Results from Daysmoke for weak smoke plumes

This paper describes Daysmoke, an empirical/stochastic smoke plume model for wildland fires and its use for modeling weak smoke plumes from three prescribed burns conducted at Fort Benning, GA, during April 2008. The burns, conducted on lands with low fuel loadings, produced smoke plumes with low heat content and weak vertical velocity – weak plumes. The weak updrafts were intercepted by strong convective mixing in the ambient air. These circulations broke the plume into deep turrets or pillars of smoke some of which extended through the depth of the mixing layer. The vertical plume structures simulated by Daysmoke were confirmed with lidar observations taken approximately 2 mi (3.6 km) downwind from the burns.

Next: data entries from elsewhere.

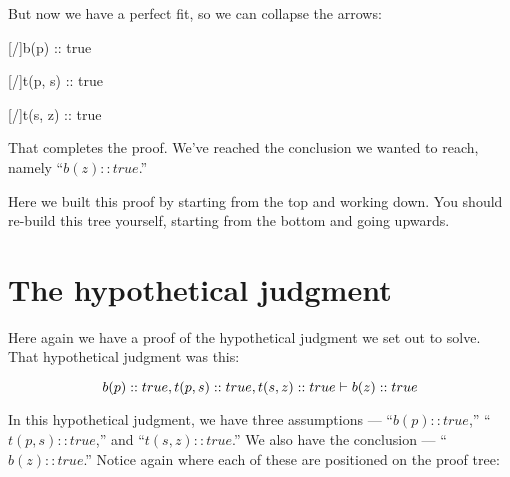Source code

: \documentclass[../../../main.tex]{subfiles}
\begin{document}
\noindent
But now we have a perfect fit, so we can collapse the arrows:


\begin{prooftree*}
  \hypo{}
  [\startrule/]{b(p) :: true}
  
  \hypo{}
  [\startrule/]{t(p, s) :: true}

    
  \hypo{}
  [\startrule/]{t(s, z) :: true}

  
\end{prooftree*}

\noindent
That completes the proof. We've reached the conclusion we wanted to reach, namely ``$b(z) :: true$.'' 

Here we built this proof by starting from the top and working down. You should re-build this tree yourself, starting from the bottom and going upwards. 


\section{The hypothetical judgment}

Here again we have a proof of the hypothetical judgment we set out to solve. That hypothetical judgment was this:

\begin{equation*}
  b(p) :: true, t(p, s) :: true, t(s, z) :: true \ndturnstile/ b(z) :: true
\end{equation*}

\noindent
In this hypothetical judgment, we have three assumptions --- ``$b(p) :: true$,'' ``$t(p, s) :: true$,'' and ``$t(s, z) :: true$.'' We also have the conclusion --- ``$b(z) :: true$.'' Notice again where each of these are positioned on the proof tree:
\end{document}
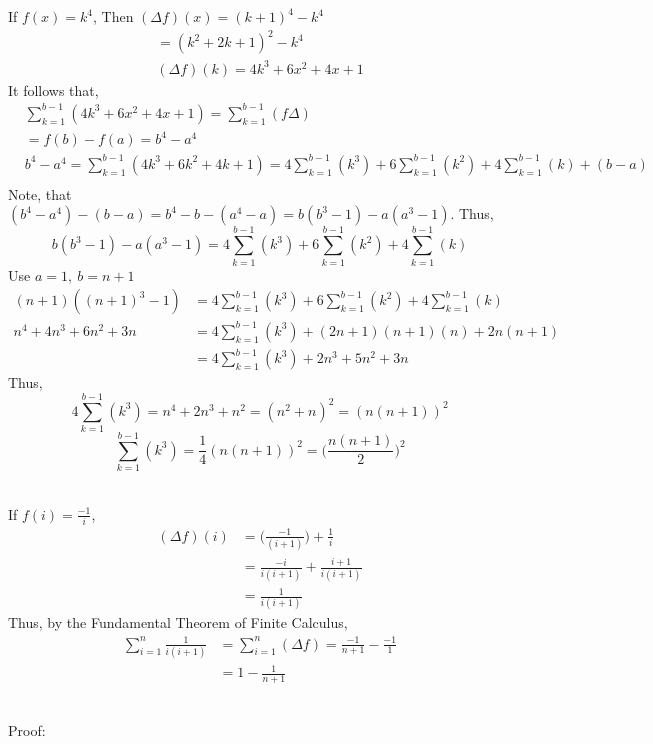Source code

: \documentclass[letterpaper,12pt]{article}
\theoremstyle{definition}
\begin{document}
If $f(x) = k^4 $, Then $(\Delta f)(x) = (k+1)^4 - k^4$
\begin{align*}
    = (k^2 +2k +1)^2 - k^4 \\
    (\Delta f)(k) = 4k^3 + 6x^2 + 4x +1
\end{align*}
It follows that, 
\begin{align*}
    &\sum_{k=1}^{b-1}(4k^3 + 6x^2+4x+1)  = \sum_{k=1}^{b-1}(f\Delta) \\
    & = f(b) - f(a) = b^4 - a^4\\
    & b^4 - a^4  = \sum_{k=1}^{b-1}(4k^3 + 6k^2 +4k +1) = 4\sum_{k=1}^{b-1}(k^3) + 6\sum_{k=1}^{b-1}(k^2) + 4\sum_{k=1}^{b-1}(k) + (b-a)\\
\end{align*}
Note, that $ (b^4-a^4) - (b-a) = b^4 - b - (a^4-a) = b(b^3 -1) - a(a^3-1)$. Thus, 
\[
    b(b^3-1) - a(a^3 -1) = 4\sum_{k=1}^{b-1}(k^3) + 6\sum_{k=1}^{b-1}(k^2) + 4\sum_{k=1}^{b-1}(k)
\]
Use $a =1,~b=n+1$
\begin{align*}
    (n+1)( (n+1)^3-1) &= 4\sum_{k=1}^{b-1}(k^3) + 6\sum_{k=1}^{b-1}(k^2) + 4\sum_{k=1}^{b-1}(k) \\
    n^4 + 4n^3 + 6n^2 + 3n & = 4\sum_{k=1}^{b-1}(k^3) + (2n+1)(n+1)(n) + 2n(n+1) \\
    & = 4\sum_{k=1}^{b-1}(k^3) + 2n^3 + 5n^2 + 3n
\end{align*}
Thus, 
\[
    4\sum_{k=1}^{b-1}(k^3) = n^4 + 2n^3 + n^2 = (n^2 + n)^2 = (n(n+1))^2
\]
\[
    \sum_{k=1}^{b-1}(k^3) = \frac{1}{4}(n(n+1))^2 = \Big(\frac{n(n+1)}{2}\Big)^2
\]

\\
If $f(i) = \frac{-1}{i}$, 
\begin{align*}
    (\Delta f)(i) & = \Big(\frac{-1}{(i+1)}\Big) + \frac{1}{i} \\
    & = \frac{-i}{i(i+1)} + \frac{i+1}{i(i+1)} \\
    & = \frac{1}{i(i+1)}
\end{align*}
Thus, by the Fundamental Theorem of Finite Calculus, 
\begin{align*}
    \sum^n_{i=1} \frac{1}{i(i+1)} & = \sum^n_{i=1} (\Delta f) = \frac{-1}{n+1} - \frac{-1}{1} \\
    & = 1 - \frac{1}{n+1}
\end{align*}

\\
Proof:\\
\end{document}
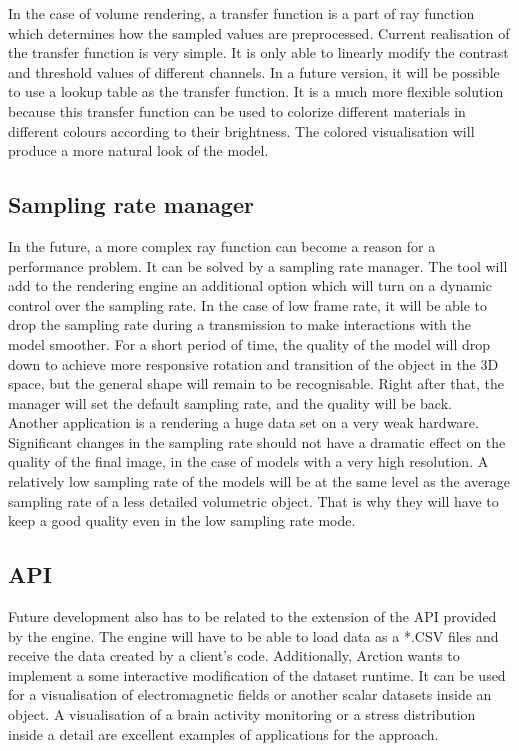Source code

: \documentclass[twoside, english, 11pt]{report}
\begin{document}
In the case of volume rendering, a transfer function is a part of ray function which determines how the sampled values are preprocessed. Current realisation of the transfer function is very simple. It is only able to linearly modify the contrast and threshold values of different channels. In a future version, it will be possible to use a lookup table as the transfer function. It is a much more flexible solution because this transfer function can be used to colorize different materials in different colours according to their brightness. The colored visualisation will produce a more natural look of the model.

\subsection{Sampling rate manager}
 
In the future, a more complex ray function can become a reason for a performance problem. It can be solved by a sampling rate manager. The tool will add to the rendering engine an additional option which will turn on a dynamic control over the sampling rate. In the case of low frame rate, it will be able to drop the sampling rate during a transmission to make interactions with the model smoother. For a short period of time, the quality of the model will drop down to achieve more responsive rotation and transition of the object in the 3D space, but the general shape will remain to be recognisable. Right after that, the manager will set the default sampling rate, and the quality will be back.\\

Another application is a rendering a huge data set on a very weak hardware. Significant changes in the sampling rate should not have a dramatic effect on the quality of the final image, in the case of models with a very high resolution. A relatively low sampling rate of the models will be at the same level as the average sampling rate of a less detailed volumetric object. That is why they will have to keep a good quality even in the low sampling rate mode.


\subsection{API}

Future development also has to be related to the extension of the API provided by the engine. The engine will have to be able to load data as a *.CSV files and receive the data created by a client's code. Additionally, Arction wants to implement a some interactive modification of the dataset runtime. It can be used for a visualisation of electromagnetic fields or another scalar datasets inside an object. A visualisation of a brain activity monitoring or a stress distribution inside a detail are excellent examples of applications for the approach. \\
\end{document}
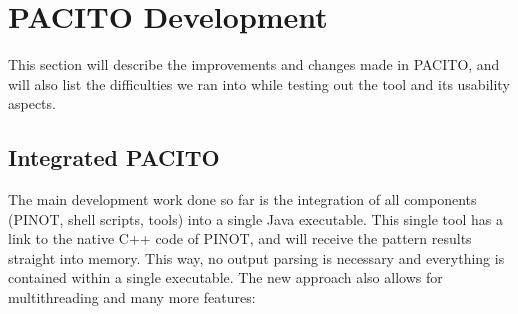 \section{PACITO Development}
\label{sec:pacito_dev}

This section will describe the improvements and changes made in PACITO, and will also list the difficulties we ran into while testing out the tool and its usability aspects.

\subsection{Integrated PACITO}
The main development work done so far is the integration of all components (PINOT, shell scripts, tools) into a single Java executable. This single tool has a link to the native C++ code of PINOT, and will receive the pattern results straight into memory. This way, no output parsing is necessary and everything is contained within a single executable. The new approach also allows for multithreading and many more features:
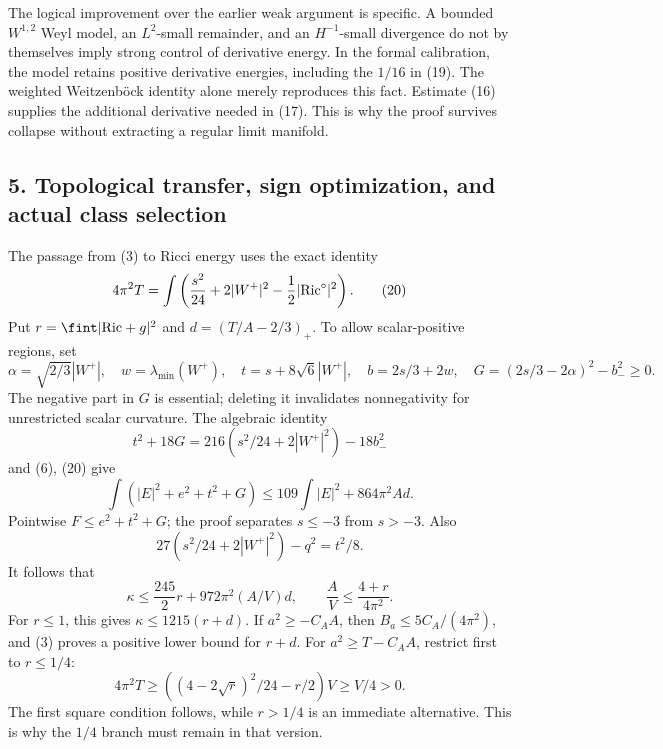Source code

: \documentclass[
  english,
]{article}
\begin{document}
The logical improvement over the earlier weak argument is specific. A
bounded \(W^{1,2}\) Weyl model, an \(L^2\)-small remainder, and an
\(H^{-1}\)-small divergence do not by themselves imply strong control of
derivative energy. In the formal calibration, the model retains positive
derivative energies, including the \(1/16\) in (19). The weighted
Weitzenböck identity alone merely reproduces this fact. Estimate (16)
supplies the additional derivative needed in (17). This is why the proof
survives collapse without extracting a regular limit manifold.

\hypertarget{topological-transfer-sign-optimization-and-actual-class-selection}{%
\subsection{5. Topological transfer, sign optimization, and actual class
selection}\label{topological-transfer-sign-optimization-and-actual-class-selection}}

The passage from (3) to Ricci energy uses the exact identity \[
 4\pi^2T=\int\left(\frac{s^2}{24}+2|W^+|^2
                                      -\frac12|{\rm Ric}^{\circ}|^2\right).
                                                               \tag{20}
\] Put \(r=\fint|{\rm Ric}+g|^2\) and \(d=(T/A-2/3)_+\). To allow
scalar-positive regions, set \[
 \alpha=\sqrt{2/3}|W^+|,\quad w=\lambda_{\min}(W^+),\quad
 t=s+8\sqrt6|W^+|,\quad b=2s/3+2w,\quad
 G=(2s/3-2\alpha)^2-b_-^2\ge0 .
\] The negative part in \(G\) is essential; deleting it invalidates
nonnegativity for unrestricted scalar curvature. The algebraic identity
\[
 t^2+18G=216(s^2/24+2|W^+|^2)-18b_-^2
\] and (6), (20) give \[
 \int(|E|^2+e^2+t^2+G)
                    \le109\int|E|^2+864\pi^2Ad .
\] Pointwise \(F\le e^2+t^2+G\); the proof separates \(s\le-3\) from
\(s>-3\). Also \[
 27(s^2/24+2|W^+|^2)-q^2=t^2/8 .
\] It follows that \[
 \kappa\le\frac{245}{2}r+972\pi^2(A/V)d,\qquad
 \frac AV\le\frac{4+r}{4\pi^2}.
                                                               \tag{21}
\] For \(r\le1\), this gives \(\kappa\le1215(r+d)\). If \(a^2\ge-C_AA\),
then \(B_a\le5C_A/(4\pi^2)\), and (3) proves a positive lower bound for
\(r+d\). For \(a^2\ge T-C_AA\), restrict first to \(r\le1/4\): \[
 4\pi^2T\ge
       \left((4-2\sqrt r)^2/24-r/2\right)V\ge V/4>0.
\] The first square condition follows, while \(r>1/4\) is an immediate
alternative. This is why the \(1/4\) branch must remain in that version.
\end{document}
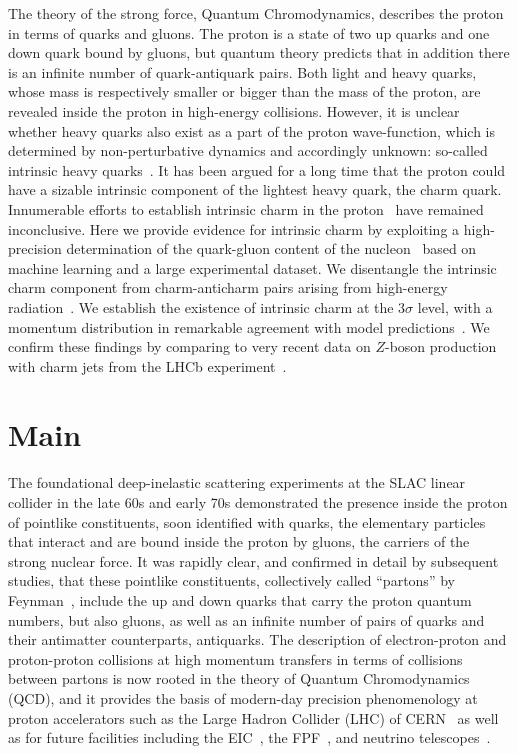 
The theory of the strong  force, Quantum Chromodynamics, describes the proton
in terms of quarks and gluons. The proton is a state of two up quarks and one
down quark bound by gluons, but quantum theory predicts that in addition there
is an infinite number of quark-antiquark pairs.
%
Both light and heavy quarks, whose  mass is respectively smaller or bigger than
the mass of the proton, are  revealed inside the proton in high-energy
collisions.
%
However, it is unclear whether heavy quarks also exist as a part of the proton
wave-function, which is determined by non-perturbative dynamics and
accordingly unknown: so-called intrinsic heavy quarks~\cite{Brodsky:1980pb}.
It has been
argued for a long time that the proton could have a sizable intrinsic component
of the lightest  heavy quark, the charm quark.
Innumerable efforts to establish intrinsic charm in the
proton~\cite{Brodsky:2015fna} have remained inconclusive.
%
Here we provide evidence for intrinsic charm by exploiting a high-precision
determination of the quark-gluon content of the nucleon~\cite{Ball:2021leu}
based on machine learning and a large experimental dataset.
%
We disentangle the intrinsic charm component from charm-anticharm pairs arising
from high-energy radiation~\cite{Ball:2015tna}.
We establish the existence of intrinsic charm at the  $3\sigma$ level, with a
momentum distribution in remarkable agreement with model
predictions~\cite{Brodsky:1980pb,Hobbs:2013bia}.
%
We confirm these findings by comparing to very recent data on $Z$-boson
production with charm jets  from the LHCb experiment~\cite{LHCb:2021stx}. 

\section*{Main}

The foundational deep-inelastic scattering experiments at the SLAC linear collider
in the late 60s and early 70s demonstrated the presence inside the
proton of pointlike  constituents, soon identified with quarks, the
elementary particles that interact and are bound inside the proton by
gluons, the carriers of the strong  nuclear force.
%
It was rapidly clear, and confirmed in detail by subsequent studies,
that these pointlike constituents, collectively called ``partons'' by
Feynman~\cite{Feynman:1969wa}, include the up and down quarks that
carry the proton quantum numbers, but also gluons, as well
as an infinite number of pairs of quarks and their
antimatter counterparts, antiquarks.
%
The description of electron-proton and proton-proton collisions at high
momentum transfers in terms of collisions between partons is now
rooted in the theory of Quantum  Chromodynamics (QCD), and it provides
the basis
of modern-day precision phenomenology at proton accelerators such as
the Large Hadron Collider
(LHC) of CERN~\cite{Gao:2017yyd} as well
as for future facilities including the
EIC~\cite{AbdulKhalek:2021gbh},
the FPF~\cite{Feng:2022inv},
and  
neutrino telescopes~\cite{IceCube-Gen2:2020qha}.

Daysmoke also generated spatial patterns of ground-level PM2.5 smoke concentrations. Time series of 5-min average patterns of PM2.5 concentration show centers (or patches) of high concentration surrounded by areas of low concentration transported with the wind. Peaks and spikes of time series of PM2.5 observed at three trucks positioned strategically beneath the plume from 1 - 4 miles (1.6 – 6.4 km) from the burn site confirm the Daysmoke results.

Smoke plumes from wildland fires are characterized by numerous updraft “cores” that merge convectively into a single core or a multiple-core plume by the time the plume has ascended to an equilibrium level. The plumes from the Fort Benning prescribed fires were described by 6 – 8 updraft cores. The multiple-core updraft structure of the plumes was confirmed by photo-images.

Daysmoke is planned as a smoke-injector for CMAQ. The accuracy of the model in simulating details of weak smoke plumes adds to our confidence in the accuracy of Daysmoke to place smoke in the atmosphere.